Confronting another believer in the wrong spirit will always harden that person’s heart against being taught, corrected, inspired and developed – not only by you, but also by others who would have had so much to give them.
If you confront someone without the absolute best of motives, and on the basis of an already existing real, loving relationship, and with that person’s best interests at heart – not your own interests, but theirs – then you will simply alienate them. You will harden their heart to God’s work in their heart.
For decades, dear hearts all across the Church have been reduced to bleeding piles of wreckage by other people – and especially by leadership – who have got it wrong in this regard.

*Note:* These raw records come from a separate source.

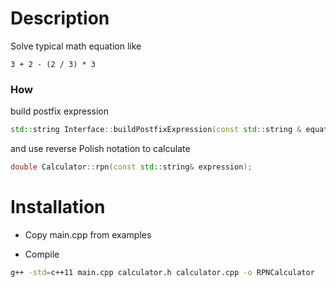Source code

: # Description

Solve typical math equation like
 
```
3 + 2 - (2 / 3) * 3
```

### How

build postfix expression

```cpp
std::string Interface::buildPostfixExpression(const std::string & equation);
```
and use reverse Polish notation to calculate 

```cpp
double Calculator::rpn(const std::string& expression);
```

# Installation

- Copy main.cpp from examples

- Compile

```sh
g++ -std=c++11 main.cpp calculator.h calculator.cpp -o RPNCalculator
```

So, how to get it right? Well, before you decide to ‘confront’ someone, you need to examine your own motives.
Are you doing this out of a sense of your own hurt or perceived rejection? Is it because your dearly-held doctrines and sacred cows are being threatened? Is it because you don’t understand the other person’s point of view? Perhaps things might not have gone exactly as you expected and you’re outside your comfort zone? Have you assumed that the other person is doing the things you don’t like out of malice, full knowledge and intention? Are you projecting your own problems onto that person and making them a scapegoat? Do you actually know that person, love them and care about outcomes for them?
For you to be able to confront someone about a perceived problem, you need to be clear on all these points first. And ask yourself these two questions: Is it really them that’s the problem? And do you actually have the right – and indeed their permission – to say anything at all?

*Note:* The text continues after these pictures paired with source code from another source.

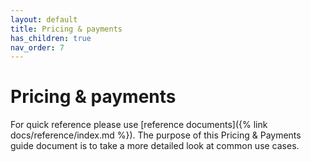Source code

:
 ```yaml
---
layout: default
title: Pricing & payments
has_children: true
nav_order: 7
---
```


# Pricing & payments

For quick reference please use [reference documents]({% link docs/reference/index.md %}). The purpose of this Pricing & Payments guide document is to take a more detailed look at common use cases.
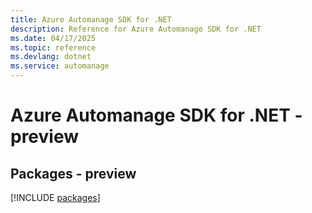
 ```yaml
---
title: Azure Automanage SDK for .NET
description: Reference for Azure Automanage SDK for .NET
ms.date: 04/17/2025
ms.topic: reference
ms.devlang: dotnet
ms.service: automanage
---
```

# Azure Automanage SDK for .NET - preview
## Packages - preview
[!INCLUDE [packages](automanage-index.md)]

Most importantly, have you examined your own heart and forgiven that person before you so much as think about talking to them?
Remember that God develops and corrects people from the starting point of love and forgiveness. He only corrects people whom He has already forgiven. To harbour any other attitude will only be destructive. Remember that God is more interested in relationship than He is in people being right all the time. “I desire mercy, not sacrifice” (Hosea 6:6, Matthew 9:13). That way lies the blessing.